Texas policymakers feel strongly about giving students a positive view of the American economy; since 1995, state law has required that high school economics courses offer an “emphasis on the free enterprise system and its benefits.” That emphasis seems to have made its way into the history curriculum as well.

California’s curriculum materials, by contrast, sometimes read like a brief from a Bernie Sanders rally. “The yawning gap between the haves and have-nots and what is to be done about it is one of the great questions of this time,” says the state’s 2016 social studies framework.

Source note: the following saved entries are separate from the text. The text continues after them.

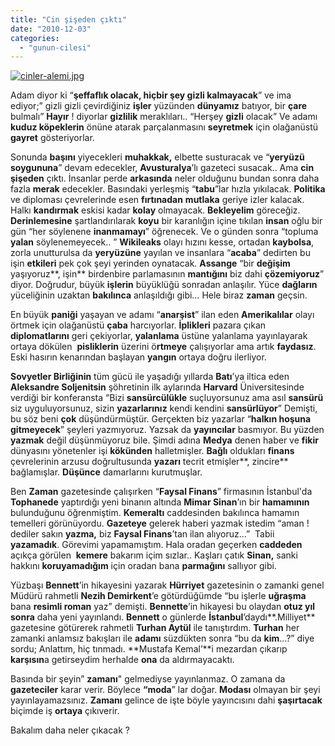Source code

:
 ```yaml
---
title: "Cin şişeden çıktı"
date: "2010-12-03"
categories: 
  - "gunun-cilesi"
---
```


[![cinler-alemi.jpg](/uploads/2010/12/cinler-alemi.jpg)](/uploads/2010/12/cinler-alemi.jpg "cinler-alemi.jpg")

Adam diyor ki “**şeffaflık olacak, hiçbir şey gizli kalmayacak**” ve ima ediyor;” gizli gizli çevirdiğiniz **işler** yüzünden **dünyamız** batıyor, bir **çare** bulmalı” **Hayır** ! diyorlar **gizlilik** meraklıları.. “Herşey **gizli** olacak” Ve adamı **kuduz köpeklerin** önüne atarak parçalanmasını **seyretmek** için olağanüstü **gayret** gösteriyorlar.

Sonunda **başını** yiyecekleri **muhakkak,** elbette susturacak ve “**yeryüzü soygununa**” devam edecekler, **Avusturalya**’lı gazeteci susacak.. Ama **cin şişeden** çıktı. İnsanlar perde **arkasında** neler olduğunu bundan sonra daha fazla **merak** edecekler. Basındaki yerleşmiş “**tabu**”lar hızla yıkılacak. **Politika** ve diploması çevrelerinde esen **fırtınadan** **mutlaka** geriye izler kalacak. Halkı **kandırmak** eskisi kadar **kolay** olmayacak. **Bekleyelim** göreceğiz. **Derinlemesine** şartlandırılarak **koyu** bir karanlığın içine tıkılan **insan** oğlu bir gün “her söylenene **inanmamayı**” öğrenecek. Ve o günden sonra “topluma **yalan** söylenemeyecek.. ” **Wikileaks** olayı hızını kesse, ortadan **kaybolsa**, zorla unutturulsa da **yeryüzüne** yayılan ve insanlara “**acaba**” dedirten bu işin **etkileri** pek çok şeyi yerinden oynatacak. **Assange** “bir **değişim** yaşıyoruz**, işin** birdenbire parlamasının **mantığını** biz dahi **çözemiyoruz**” diyor. Doğrudur, büyük **işlerin** büyüklüğü sonradan anlaşılır. Yüce **dağların** yüceliğinin uzaktan **bakılınca** anlaşıldığı gibi… Hele biraz **zaman** geçsin.

En büyük **paniği** yaşayan ve adamı “**anarşist**” ilan eden **Amerikalılar** olayı örtmek için olağanüstü **çaba** harcıyorlar. **İplikleri** pazara çıkan **diplomatlarını** geri çekiyorlar, **yalanlama** üstüne yalanlama yayınlayarak ortaya dökülen  **pisliklerin** üzerini ö**rtmeye** çalışıyorlar ama artık **faydasız**. Eski hasırın kenarından başlayan **yangın** ortaya doğru ilerliyor.

**Sovyetler Birliğinin** tüm gücü ile yaşadığı yıllarda **Batı**’ya iltica eden **Aleksandre Soljenitsin** şöhretinin ilk aylarında **Harvard** Üniversitesinde verdiği bir konferansta “Bizi **sansürcülükle** suçluyorsunuz ama asıl **sansürü** siz uyguluyorsunuz, sizin **yazarlarınız** kendi kendini **sansürlüyor**” Demişti, bu söz beni **çok** düşündürmüştür. Gerçekten biz yazarlar “**halkın hoşuna gitmeyecek**” şeyleri yazmıyoruz. Yazsak da **yayıncılar** basmıyor. Bu yüzden **yazmak** değil düşünmüyoruz bile. Şimdi adına **Medya** denen haber ve **fikir** dünyasını yönetenler işi **kökünden** halletmişler. **Bağlı** oldukları **finans** çevrelerinin arzusu doğrultusunda **yazarı** tecrit etmişler**, zincire** bağlamışlar. **Düşünce** damarlarını kurutmuşlar.

Ben **Zaman** gazetesinde çalışırken “**Faysal Finans**” firmasının İstanbul'da **Tophanede** yaptırdığı yeni binanın altında **Mimar Sinan**’ın bir **hamamının** bulunduğunu öğrenmiştim. **Kemeraltı** caddesinden bakılınca hamamın temelleri görünüyordu. **Gazeteye** gelerek haberi yazmak istedim “aman ! dediler sakın **yazma,** biz **Faysal Finans**’tan ilan alıyoruz…”  Tabii **yazamadık**. Görevimi yapamamıştım. Hala oradan geçerken **caddeden** açıkça görülen  **kemere** bakarım içim sızlar.. Kaşları çatık **Sinan,** sanki hakkını **koruyamadığım** için oradan bana **parmağını** sallıyor gibi.

Yüzbaşı **Bennett**’in hikayesini yazarak **Hürriyet** gazetesinin o zamanki genel Müdürü rahmetli **Nezih Demirkent**’e götürdüğümde “bu işlerle **uğraşma** bana **resimli roman** yaz” demişti. **Bennette**’in hikayesi bu olaydan **otuz yıl sonra** daha yeni yayınlandı. **Bennett** o günlerde **İstanbul**’daydı**.Milliyet** gazetesine götürerek rahmetli **Turhan Aytül** ile tanıştırdım. **Turhan** her zamanki anlamsız bakışları ile **adamı** süzdükten sonra “bu da **kim**…?” diye sordu; Anlattım, hiç tınmadı. **Mustafa Kemal’**i mezardan çıkarıp **karşısın**a getirseydim herhalde **ona** da aldırmayacaktı.

Basında bir şeyin” **zamanı**" gelmediyse yayınlanmaz. O zamana da **gazeteciler** karar verir. Böylece **“moda**” lar doğar. **Modası** olmayan bir şeyi yayınlayamazsınız. **Zamanı** gelince de işte böyle yayıncısını dahi **şaşırtacak** biçimde iş **ortaya** çıkıverir.

Bakalım daha neler çıkacak ?
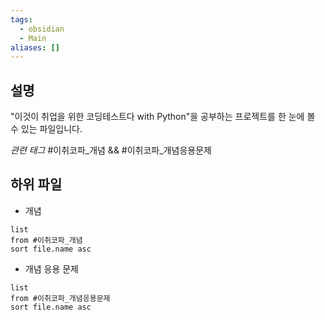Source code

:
 ```yaml
---
tags:
  - obsidian
  - Main
aliases: []
---
```

## 설명
"이것이 취업을 위한 코딩테스트다 with  Python"을 공부하는 프로젝트를 한 눈에 볼 수 있는 파일입니다.

*관련 태그*
\#이취코파_개념 && \#이취코파_개념응용문제



## 하위 파일
- 개념
```dataview
list
from #이취코파_개념 
sort file.name asc
```


- 개념 응용 문제
```dataview
list
from #이취코파_개념응용문제 
sort file.name asc
```

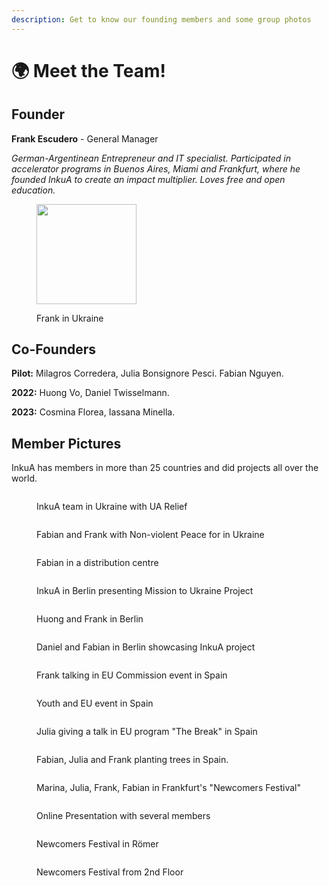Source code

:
 ```yaml
---
description: Get to know our founding members and some group photos
---
```


# 🌍 Meet the Team!

## Founder

&#x20;**Frank Escudero** - General Manager

_German-Argentinean Entrepreneur and IT specialist. Participated in accelerator programs in Buenos Aires, Miami and Frankfurt, where he founded InkuA to create an impact multiplier. Loves free and open education._&#x20;

<div align="left">

<figure><img src="../.gitbook/assets/image.png" alt="" width="160"><figcaption><p>Frank in Ukraine</p></figcaption></figure>

</div>

## Co-Founders

**Pilot:**  Milagros Corredera, Julia Bonsignore Pesci. Fabian Nguyen.

**2022:** Huong Vo, Daniel Twisselmann.

**2023:** Cosmina Florea, Iassana Minella.

## Member Pictures

InkuA has members in more than 25 countries and did projects all over the world.&#x20;

<div>

<figure><img src="../.gitbook/assets/Screenshot_20230720_172555.png" alt=""><figcaption><p>InkuA team in Ukraine with UA Relief</p></figcaption></figure>

 

<figure><img src="../.gitbook/assets/Screenshot_20230720_172418 (1).png" alt=""><figcaption><p>Fabian and Frank with Non-violent Peace for in Ukraine</p></figcaption></figure>

 

<figure><img src="../.gitbook/assets/Screenshot_20230720_172359 (1).png" alt=""><figcaption><p>Fabian in a distribution centre</p></figcaption></figure>

 

<figure><img src="../.gitbook/assets/Screenshot_20230720_171834.png" alt=""><figcaption><p>InkuA in Berlin presenting Mission to Ukraine Project</p></figcaption></figure>

</div>

<div>

<figure><img src="../.gitbook/assets/Screenshot_20230720_171823 (1).png" alt=""><figcaption><p>Huong and Frank in Berlin</p></figcaption></figure>

 

<figure><img src="../.gitbook/assets/Screenshot_20230720_171806 (1).png" alt=""><figcaption><p>Daniel and Fabian in Berlin showcasing InkuA project</p></figcaption></figure>

</div>

<div>

<figure><img src="../.gitbook/assets/10 (1).png" alt=""><figcaption><p>Frank talking in EU Commission event in Spain</p></figcaption></figure>

 

<figure><img src="../.gitbook/assets/1671229131319.jpg" alt=""><figcaption><p>Youth and EU event in Spain</p></figcaption></figure>

 

<figure><img src="../.gitbook/assets/1.png" alt=""><figcaption><p>Julia giving a talk in EU program "The Break" in Spain</p></figcaption></figure>

 

<figure><img src="../.gitbook/assets/688A3342.jpg" alt=""><figcaption><p>Fabian, Julia and Frank planting trees in Spain.</p></figcaption></figure>

</div>

<div>

<figure><img src="../.gitbook/assets/_SZA5154.jpg" alt=""><figcaption><p>Marina, Julia, Frank, Fabian in Frankfurt's "Newcomers Festival"</p></figcaption></figure>

 

<figure><img src="../.gitbook/assets/3 (2).png" alt=""><figcaption><p>Online Presentation with several members</p></figcaption></figure>

 

<figure><img src="../.gitbook/assets/7.png" alt=""><figcaption><p>Newcomers Festival in Römer</p></figcaption></figure>

 

<figure><img src="../.gitbook/assets/6.png" alt=""><figcaption><p>Newcomers Festival from 2nd Floor</p></figcaption></figure>

</div>

##
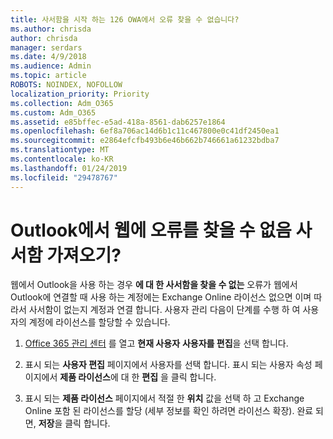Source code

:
 ```yaml
---
title: 사서함을 시작 하는 126 OWA에서 오류 찾을 수 없습니다?
ms.author: chrisda
author: chrisda
manager: serdars
ms.date: 4/9/2018
ms.audience: Admin
ms.topic: article
ROBOTS: NOINDEX, NOFOLLOW
localization_priority: Priority
ms.collection: Adm_O365
ms.custom: Adm_O365
ms.assetid: e85bffec-e5ad-418a-8561-dab6257e1864
ms.openlocfilehash: 6ef8a706ac14d6b1c11c467800e0c41df2450ea1
ms.sourcegitcommit: e2864efcfb493b6e46b662b746661a61232bdba7
ms.translationtype: MT
ms.contentlocale: ko-KR
ms.lasthandoff: 01/24/2019
ms.locfileid: "29478767"
---
```

# <a name="getting-a-mailbox-not-found-error-in-outlook-on-the-web"></a>Outlook에서 웹에 오류를 찾을 수 없음 사서함 가져오기?

웹에서 Outlook을 사용 하는 경우 **에 대 한 사서함을 찾을 수 없는** 오류가 웹에서 Outlook에 연결할 때 사용 하는 계정에는 Exchange Online 라이선스 없으면 이며 따라서 사서함이 없는지 계정과 연결 합니다. 사용자 관리 다음이 단계를 수행 하 여 사용자의 계정에 라이선스를 할당할 수 있습니다. 
  
1. [Office 365 관리 센터](https://portal.office.com/adminportal/home#/homepage) 를 열고 **현재 사용자** **사용자를 편집**을 선택 합니다.
    
2. 표시 되는 **사용자 편집** 페이지에서 사용자를 선택 합니다. 표시 되는 사용자 속성 페이지에서 **제품 라이선스**에 대 한 **편집** 을 클릭 합니다.
    
3. 표시 되는 **제품 라이선스** 페이지에서 적절 한 **위치** 값을 선택 하 고 Exchange Online 포함 된 라이선스를 할당 (세부 정보를 확인 하려면 라이선스 확장). 완료 되 면, **저장**을 클릭 합니다.
    

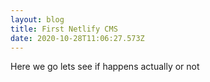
 ```yaml
---
layout: blog
title: First Netlify CMS
date: 2020-10-28T11:06:27.573Z
---
```

Here we go lets see if happens actually or not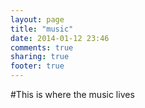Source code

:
 ```yaml
---
layout: page
title: "music"
date: 2014-01-12 23:46
comments: true
sharing: true
footer: true
---
```


#This is where the music lives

As a result, California textbooks are more likely to celebrate unionism, critique the concentration of wealth and focus on how industry pollutes the environment.

California
Texas
Takeaway

California refers to “the income gap” and explains that “changes in tax structures and safety-net programs” and “higher costs for education, child care, and housing” played a role. Both state editions discuss economic inequality in reference to the Occupy Wall Street movement and the decline of labor unions.

Pearson, “United States History: The Twentieth Century,” California, P. 728; Pearson, “United States History: 1877 to Present,” Texas, P. 687.

The older Texas edition highlights additional Republican critiques of President Barack Obama’s environmental policies, while the California book discusses the threat of rising sea levels.

Pearson, “United States History: The Twentieth Century,” California, P. 749; Pearson, “United States History: 1877 to Present,” Texas, P. 709.

Both the California and Texas 11th-grade textbooks from Pearson state, “The main argument against environmental legislation is that it hurts the economy and the nation’s industries.”

The Texas edition goes further to highlight criticism of federal efforts to subsidize the green energy industry: “Republicans accuse the government of wasting taxpayers’ money, for example by supporting the failed solar manufacturer Solyndra.” The Solyndra controversy was a fixation for conservatives in 2011, when the company went bankrupt after accepting half a billion dollars in federally guaranteed loans.

The Texas book also states that American action on global warming may not make a difference if China, India, Russia and Brazil do not also act.

The California edition does not mention Solyndra or the other nations. However, it does include a section on the threat to American states and cities from rising sea levels, noting that the impact on tourism in Florida could hurt that state’s economy, and that transportation networks and buildings could be threatened.

Pearson said in a written statement that the differences between the books could be attributed mostly to the fact that the California book was published several years later, and that concerns over coastal flooding have become “more heightened in recent years.”